[South African Memories by Lady Sarah Wilson]@TWC D-Link book
South African Memories

CHAPTER XVI
6/22

Wolvehoek was the first stop.
Here blue-nosed soldiers descended from the railway-carriages in varied and weird costumes, making a rush with their billies[40] for hot water, wherewith to cook their morning coffee, cheerily laughing and cracking their jokes, while shivering natives in blankets and tattered overcoats waited hungrily about for a job or scraps of food.

After leaving Wolvehoek, we entered on Commandant De Wet's hunting-ground and the scene of his recent exploits.

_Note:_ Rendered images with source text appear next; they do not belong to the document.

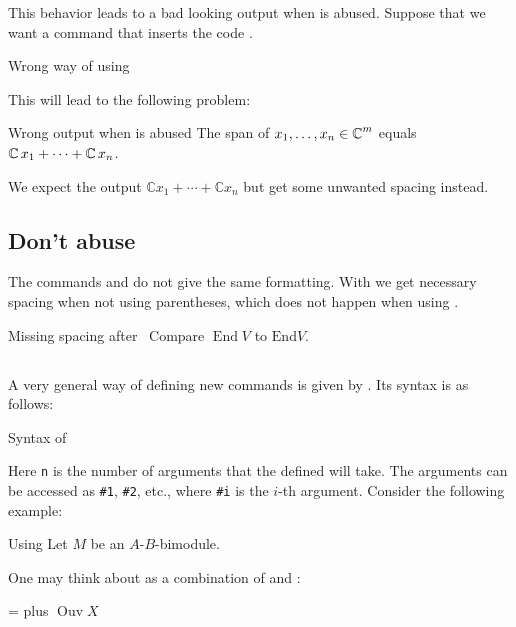 This behavior leads to a bad looking output when  is abused.
Suppose that we want a command  that inserts the code .
\begin{showcode}{Wrong way of using }
\DeclareMathOperator{\Complex}{\mathbb{C}}
\end{showcode}
This will lead to the following problem:
\begin{showlatex}{Wrong output when  is abused}
The span of $x_1, \dotsc, x_n \in \Complex^m$ equals $\Complex x_1 + \dotsb + \Complex x_n$.
\end{showlatex}
We expect the output $\mathbb{C} x_1 + \dotsb + \mathbb{C} x_n$ but get some unwanted spacing instead.



\subsection{Don’t abuse }

The commands  and  do not give the same formatting.
With  we get necessary spacing when not using parentheses, which does not happen when using .
\begin{showlatex}{Missing spacing after~}
Compare $\operatorname{End} V$ to $\mathrm{End} V$.
\end{showlatex}



\subsection{}

A very general way of defining new commands is given by .
Its syntax is as follows:
\begin{showcode}{Syntax of }
\newcommand{\name}[n]{ definition including #1, ..., #n }
\end{showcode}
Here \texttt{n} is the number of arguments that the defined  will take.
The arguments can be accessed as \texttt{\#1}, \texttt{\#2}, etc., where \texttt{\#i} is the $i$-th argument.
Consider the following example:
\begin{showlatex}{Using }
\newcommand{\bimodule}[2]{#1-#2-bimodule}
Let $M$ be an \bimodule{$A$}{$B$}.
\end{showlatex}
One may think about  as a combination of  and :
\begin{showlatex}{ =  plus }
\newcommand{\Ouv}{\operatorname{Ouv}}
$\Ouv X$
\end{showlatex}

There, at almost every culvert, at every ganger's house, were pickets of soldiers, all gathered round a crackling fire at that chill morning hour; and at every one of these posts freshly constructed works of sandbags and deep trenches were in evidence to denote that their sentry work was no play, but grim earnest.
We next crossed the Rhenoster Spruit, and passed the then famous Rhenoster position, so formidable even to the unskilled eye, and where my military friends told me the Boers would have given much trouble, had it not been for the two outspread wings of the Commander-in-Chief's army.

A little farther on, the deviation line and the railway-bridge were pointed out as one of the many triumphs of engineering skill to be seen and marvelled at on that recently restored line.

The achievements of these lion-hearted engineers could not fail to impress themselves even on a civilian.